アンタら人に物を頼む態度って知ってる?」
「まぁまぁ刹那。
せっかくだし手伝ってあげようよ。
友達なんだしさ。」
「アンタはただ面白がってるだけでしょ?健人。」
「はははは。」
「笑って誤魔化すんじゃないわよ!」
刹那は溜息を吐いてから2人に聞く。
「で、アンタたちは何が聞きたいの?」
「付き合うって具体的に何したらいいんだ。」
「う〜ん、そうだねぇ。
やっぱりデートじゃないかなぁ。」
「2人でなら何回も出掛けた事あるで?」
「夏は2人で海とかにも行ったよな。」
「じゃあ家デートとかは?」
「家が隣同士やし、しょっちゅう遊び行くで?」
「1回こいつのセーブデータ消したらめちゃめちゃキレられた。」
「あぁ、あの時は殺してやろうかと思ったわ。」
「俺のゲームじゃろがい。」
「・・・お泊まりとかはしてないわよね?」
「え?アカンの?ウチの家にこいつ用の歯ブラシとか食器とかあるけど。」
「同じく。」
「アンタら本当に昨日付き合ったばっかなの!?」
「そりゃ付き合ってからやることなくなるわけだよ。」
2人の距離感の近さに、健人は苦笑いになる。
「あ!じゃあ手は!?手は繋いだことある!?」
「手を・・・。」
「繋ぐ・・・。」
・
・
・
バンッ!
「かかってこいやああああ!」
「やったらああああああ!」
「いやなんでそこで腕相撲が始まんのよ! 」
「おらぁ!」
「ぎゃあ!」
「そんで恭介負けてるし!」
「やべぇよ健人、教室にゴリラ放たれってるって。
猟友会呼んだ方がいいぞ。
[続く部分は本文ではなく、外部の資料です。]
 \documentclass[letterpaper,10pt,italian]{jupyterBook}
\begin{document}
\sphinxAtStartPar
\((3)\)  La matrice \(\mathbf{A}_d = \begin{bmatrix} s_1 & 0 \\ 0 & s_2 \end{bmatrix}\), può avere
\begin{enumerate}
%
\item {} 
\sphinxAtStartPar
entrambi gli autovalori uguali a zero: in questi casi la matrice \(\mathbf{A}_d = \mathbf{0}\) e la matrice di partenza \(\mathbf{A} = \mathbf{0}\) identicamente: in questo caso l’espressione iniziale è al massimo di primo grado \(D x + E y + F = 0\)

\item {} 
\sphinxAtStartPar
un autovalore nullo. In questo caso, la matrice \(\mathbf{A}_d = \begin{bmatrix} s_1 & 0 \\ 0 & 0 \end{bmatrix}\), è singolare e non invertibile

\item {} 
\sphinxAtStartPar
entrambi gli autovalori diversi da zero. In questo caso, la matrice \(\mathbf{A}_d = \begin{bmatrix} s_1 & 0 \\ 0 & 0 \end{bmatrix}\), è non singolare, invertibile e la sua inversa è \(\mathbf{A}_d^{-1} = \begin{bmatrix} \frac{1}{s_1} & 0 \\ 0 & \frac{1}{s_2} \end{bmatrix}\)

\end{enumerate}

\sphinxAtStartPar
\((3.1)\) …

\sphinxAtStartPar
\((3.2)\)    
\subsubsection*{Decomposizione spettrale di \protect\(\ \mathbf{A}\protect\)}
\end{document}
」
「よく見て恭介、そのゴリラは君の彼女だよ。」
「あらやだほんと。」
「なぁ、刹那。
アンタの男さらっとウチのことゴリラ扱いしてくんねんけど、どういう躾してんの?」
「残念だけど立花。
片手で男との力比べに勝つような女は十分ゴリラよ。
てか結局手繋いだことあるの?」
「人が多い所だとたまに。」
「迷ったら厄介やしな。」
「ああ、じゃああれは?
恋人繋ぎ」
「恋人繋ぎって・・・あの?」
「そうそう、こんなふうに。」
健人は隣にいた刹那の手の指に自分の指を絡ませるように握る。
「こんな感じのやつ。」
「ちょ・・・ちょっとやめてめよ人前で恥ずかしい////」
「えー、いいじゃん。
いつもやってる事でしょ?」
「それはそうだけど。」
「おい、俺らダシにしてイチャついてんじゃねぇぞ。」
「おっと、ごめんごめん。」
「でも恋人繋ぎか・・・さすがにウチらもやった事無いかもな・・・やってみるか。」
「まじですか立花さん。」
「恭介、手ぇ出して。」
「はいよ。」
2人は正面で向き合うと、先程の健人と同じように恋人繋ぎをする。
(・・・恭介の手ってこんな大きいんや。
指も太くてゴツゴツして男らしいっていうか・・・なんやろちょっと顔熱くなってきたかも。)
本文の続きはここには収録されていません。